Abdullah-ı Dehlevî "rahmetullahi aleyh" / Çok büyük zât idi

A -
A +

"Abdullah-ı Dehlevî", bir kâmil-i mükemmil. Olmuştu insanlara dinde rehber ve delîl. Aslâ dünyâ kelâmı edilmezdi yanında. Biri gıybet etseydi, sustururdu ânında. Derdi: (Kötülenecek kimse varsa, o benim. Gıybet büyük günâhtır, cezâsı da pek elîm.) Sultân'ın gıybetini yaptı biri önünde. "Abdullah-ı Dehlevî" oruçluydu o günde.
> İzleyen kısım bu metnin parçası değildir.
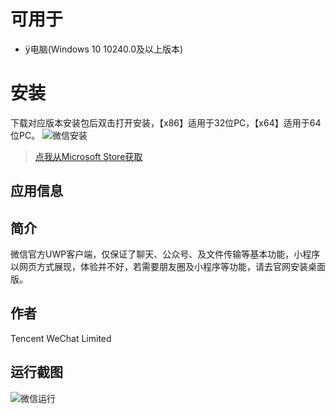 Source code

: # 可用于
- ÿ电脑(Windows 10 10240.0及以上版本)
# 安装
下载对应版本安装包后双击打开安装，【x86】适用于32位PC，【x64】适用于64位PC。
![微信安装](https://tva3.sinaimg.cn/large/008fEidvgy1gnah5up0ahj30s50fbt9e.jpg)
> [点我从Microsoft Store获取](https://www.microsoft.com/store/productId/9NRJ2W1GNL09)
## 应用信息
## 简介
微信官方UWP客户端，仅保证了聊天、公众号、及文件传输等基本功能，小程序以网页方式展现，体验并不好，若需要朋友圈及小程序等功能，请去官网安装桌面版。
## 作者
Tencent WeChat Limited
## 运行截图
![微信运行](https://tvax3.sinaimg.cn/large/008fEidvgy1gnah5uzp2aj315t0qodpm.jpg) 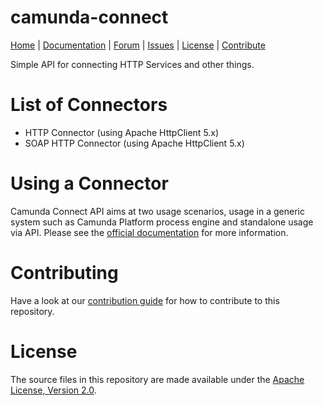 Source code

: camunda-connect
===============

<p>
  <a href="https://camunda.com/">Home</a> |
  <a href="https://docs.camunda.org/manual/latest/reference/connect/">Documentation</a> |
  <a href="https://forum.camunda.org/">Forum</a> |
  <a href="https://jira.camunda.com/browse/CAM">Issues</a> |
  <a href="../LICENSE">License</a> |
  <a href="../CONTRIBUTING.md">Contribute</a>
</p>

Simple API for connecting HTTP Services and other things.

# List of Connectors

* HTTP Connector (using Apache HttpClient 5.x)
* SOAP HTTP Connector (using Apache HttpClient 5.x)

# Using a Connector

Camunda Connect API aims at two usage scenarios, usage in a generic system such as Camunda Platform
process engine and standalone usage via API. Please see the [official documentation](https://docs.camunda.org/manual/latest/reference/connect/) for more information.

# Contributing

Have a look at our [contribution guide](https://github.com/camunda/camunda-bpm-platform/blob/master/CONTRIBUTING.md) for how to contribute to this repository.


# License

The source files in this repository are made available under the <a href="../LICENSE">Apache License, Version 2.0</a>.

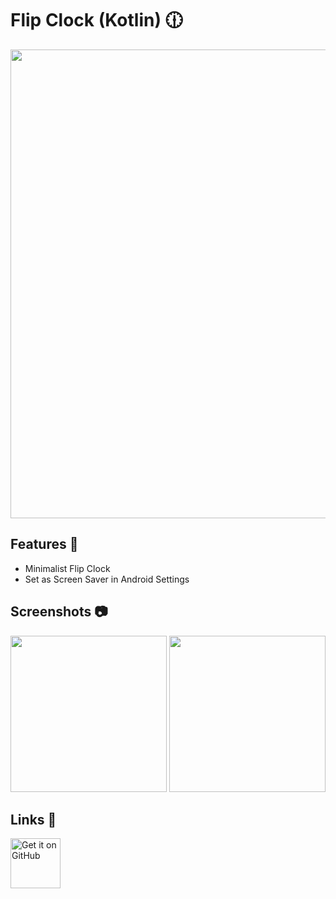 # Flip Clock (Kotlin) 🕧

<img src="https://github.com/user-attachments/assets/c4926563-9c06-4f06-91c2-a106a65330ac" width="750" />
<br />

## Features 📲

- Minimalist Flip Clock
- Set as Screen Saver in Android Settings

## Screenshots 📷

<img src="https://github.com/user-attachments/assets/96d775e4-e16b-4593-b7a9-714d5734c21c" width="250" />
<img src="https://github.com/user-attachments/assets/ad7365e2-076e-4189-a3f6-e41dfa4a58f0" width="250" />

## Links 🔗

<a href="https://github.com/jagadeesh-k-2802/flip-clock-compose/releases/latest" target="_blank">
    <img alt="Get it on GitHub" src="https://github.com/jagadeesh-k-2802/battery-alarm-android/assets/63912668/89e3aecd-fe2a-4b08-8dca-18808a4abe9f" height="80">
</a>
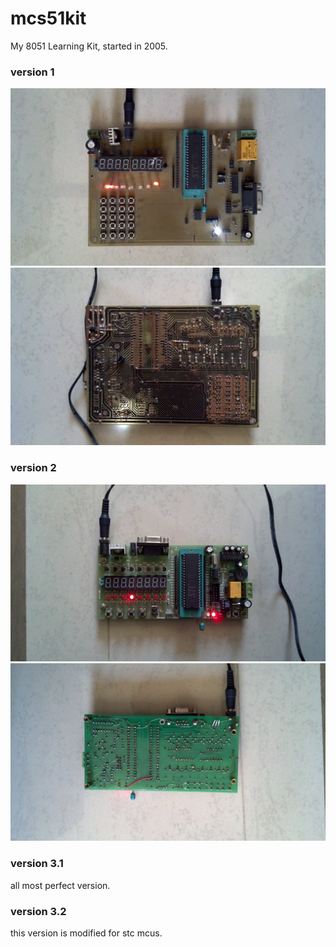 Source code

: mcs51kit
========

My 8051 Learning Kit, started in 2005.

### version 1
![version 1](photo/mcs51kit-v1-top.jpg)
![version 1](photo/mcs51kit-v1-bottom.jpg)

### version 2
![version 2](photo/mcs51kit-v2-top.jpg)
![version 2](photo/mcs51kit-v2-bottom.jpg)

### version 3.1
all most perfect version.


### version 3.2
this version is modified for stc mcus.
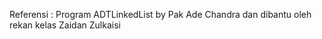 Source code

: Referensi : Program ADTLinkedList by Pak Ade Chandra dan dibantu oleh rekan kelas Zaidan Zulkaisi
          
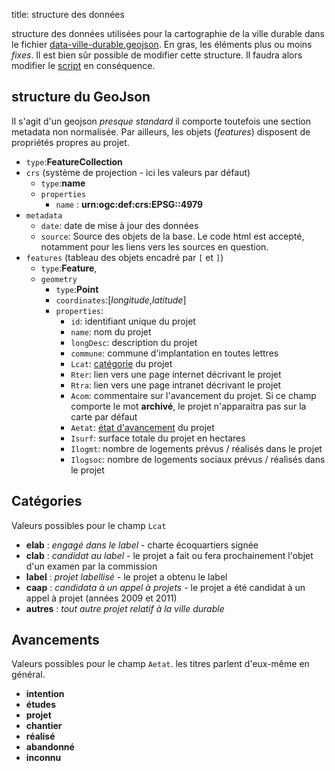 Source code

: title: structure des données

structure des données utilisées pour la cartographie de la ville durable dans le fichier [data-ville-durable.geojson](./data-ville-durable.geojson). En gras, les éléments plus ou moins _fixes_. Il est bien sûr possible de modifier cette structure. Il faudra alors modifier le [script](../js/leaflet.js) en conséquence.

## structure du GeoJson
Il s'agit d'un geojson _presque standard_ il comporte toutefois une section metadata non normalisée. Par ailleurs, les objets (_features_) disposent de propriétés propres au projet.

* `type`:**FeatureCollection**
* `crs` (système de projection - ici les valeurs par défaut)
  * `type`:**name**
  * `properties`
    * `name` : **urn:ogc:def:crs:EPSG::4979**
* `metadata`
  * `date`: date de mise à jour des données
  * `source`: Source des objets de la base. Le code html est accepté, notamment pour les liens vers les sources en question.
* `features` (tableau des objets encadré par `[` et `]`)
  * `type`:**Feature**,
  * `geometry`
    * `type`:**Point**
    * `coordinates`:[_longitude_,_latitude_]
    * `properties`:
        * `id`: identifiant unique du projet
        * `name`: nom du projet
        * `longDesc`: description du projet
        * `commune`: commune d'implantation en toutes lettres
        * `Lcat`: [catégorie](#categories) du projet
        * `Rter`: lien vers une page internet décrivant le projet
        * `Rtra`: lien vers une page intranet décrivant le projet
        * `Acom`: commentaire sur l'avancement du projet. Si ce champ comporte le mot **archivé**, le projet n'apparaitra pas sur la carte par défaut
        * `Aetat`: [état d'avancement](#avancements) du projet
        * `Isurf`: surface totale du projet en hectares
        * `Ilogmt`: nombre de logements prévus / réalisés dans le projet
        * `Ilogsoc`: nombre de logements sociaux prévus / réalisés dans le projet

## Catégories
Valeurs possibles pour le champ `Lcat`

* **elab** : _engagé dans le label_ - charte écoquartiers signée
* **clab** : _candidat au label_ - le projet a fait ou fera prochainement l'objet d'un examen par la commission
* **label** : _projet labellisé_ - le projet a obtenu le label
* **caap** : _candidata à un appel à projets_ - le projet a été candidat à un appel à projet (années 2009 et 2011)
* **autres** : _tout autre projet relatif à la ville durable_

## Avancements
Valeurs possibles pour le champ `Aetat`. les titres parlent d'eux-même en général.

* **intention**
* **études**
* **projet**
* **chantier**
* **réalisé**
* **abandonné**
* **inconnu**
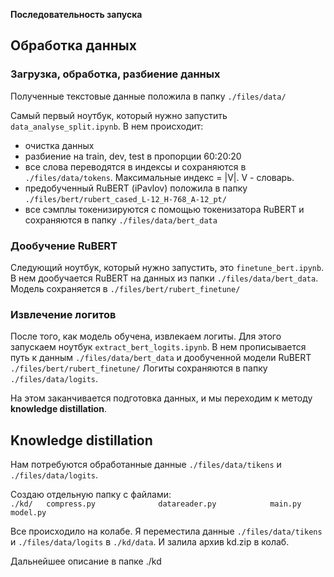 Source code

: **Последовательность запуска**

## Обработка данных

### Загрузка, обработка, разбиение данных

Полученные текстовые данные положила в папку `./files/data/`

Самый первый ноутбук, который нужно запустить `data_analyse_split.ipynb`. 
В нем происходит:
 * очистка данных
 * разбиение на train, dev, test в пропорции 60:20:20 
 * все слова переводятся в индексы и сохраняются в  `./files/data/tokens`. Максимальные индекс = |V|. V - словарь.
 * предобученный  RuBERT (iPavlov) положила в папку `./files/bert/rubert_cased_L-12_H-768_A-12_pt/`
 * все сэмплы токенизируются с помощью токенизатора RuBERT и сохраняются в папку `./files/data/bert_data`
 
### Дообучение RuBERT

 Следующий ноутбук, который нужно запустить, это `finetune_bert.ipynb`. В нем дообучается RuBERT на данных из папки `./files/data/bert_data`. Модель сохраняется в `./files/bert/rubert_finetune/`
 
### Извлечение логитов

После того, как модель обучена, извлекаем логиты. Для этого запускаем ноутбук `extract_bert_logits.ipynb`. В нем прописывается путь к данным `./files/data/bert_data` и дообученной модели RuBERT `./files/bert/rubert_finetune/`
Логиты сохраняются в папку `./files/data/logits`.

На этом заканчивается подготовка данных, и мы переходим к методу **knowledge distillation**. 

## Knowledge distillation

Нам потребуются обработанные данные `./files/data/tikens` и `./files/data/logits`.

Создаю отдельную папку с файлами:  
`./kd/  
    compress.py             
    datareader.py           
    main.py                 
    model.py`  

Все происходило на колабе. Я переместила  данные `./files/data/tikens` и `./files/data/logits` в `./kd/data`. И залила архив kd.zip в колаб. 

Дальнейшее описание в папке ./kd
O gıybeti yapana buyurdu ki o bizzât: (Bu gün oruçlu idim, sevâbı gitti fakat.) O kimse hayret edip, şöyle arz eyledi ki: (Efendim, siz kimseyi gıybet etmediniz ki.) Buyurdu: (Öyle ama, dinledim onu ben de. Bu gıybet günâhında, ortaktır dinleyen de.) "Resûl"ü, öyle fazla severdi ki içinden, İsmini işitince, geçerdi kendisinden. Mübârek odasından, dışarılara kadar, Bâzan yayılıyordu çok nefis râyihalar. O zaman talebeler, derlerdi ki: (Herhalde, Yine Resûl'ün rûhu gelmiştir ziyârete.) O yine zaman zaman, sâir evliyânın da, Rûhâniyetlerini görüyordu yanında. Bir gün rahatsızlanıp, hasta oldu âniden. Hemen imdât istedi, "İmâm-ı Rabbânî"den. Onun rûhâniyyeti geliverdi bu sefer. O rahatsızlığından, kalmadı hiçbir eser. "Abdullah-ı Dehlevî" kerâmet sâhibiydi. Yâni Resûlullahın yoluna tam tâbiydi. Zîrâ müttefiktirler bunda bütün velîler. Kerâmet husûsunda, hepsi şöyle dediler: (Resûlullaha uymak ve dinde istikâmet, Olmaz bu güzel halden daha büyük kerâmet.) Bu yüksek fazîletin dışında, ayriyeten, Peygamber-i zîşânın kalbinden akıp gelen, "Nûr" ve "Feyz"i saçarak insanların kalbine, Yükseltirdi onları yolun nihâyetine. Bir iki nazar ile, binlerce tâlibini, "Devamlı anar" hâle getirirdi Rabbini. Çokları, rüyâsında bu "Velî"yi görerek, "İslâmın sevgisi"ni kalbinde hissederek, İçlerine düşen bu aşk ile duramayıp, Gelir ve bu "Velî"yi bulurlardı arayıp. Ondan, az bir zamanda, pek çok faydalanarak, Dönerlerdi geriye, birer "Velî" olarak. Nice fâsık kimseler, bir kere görüp onu, Bir günde bulurlardı, bu "hidâyet yolu"nu. Nice kâfirler dahî, bir kere dinlemekle, Müşerref olurlardı "îmân" ve "hidâyet"le.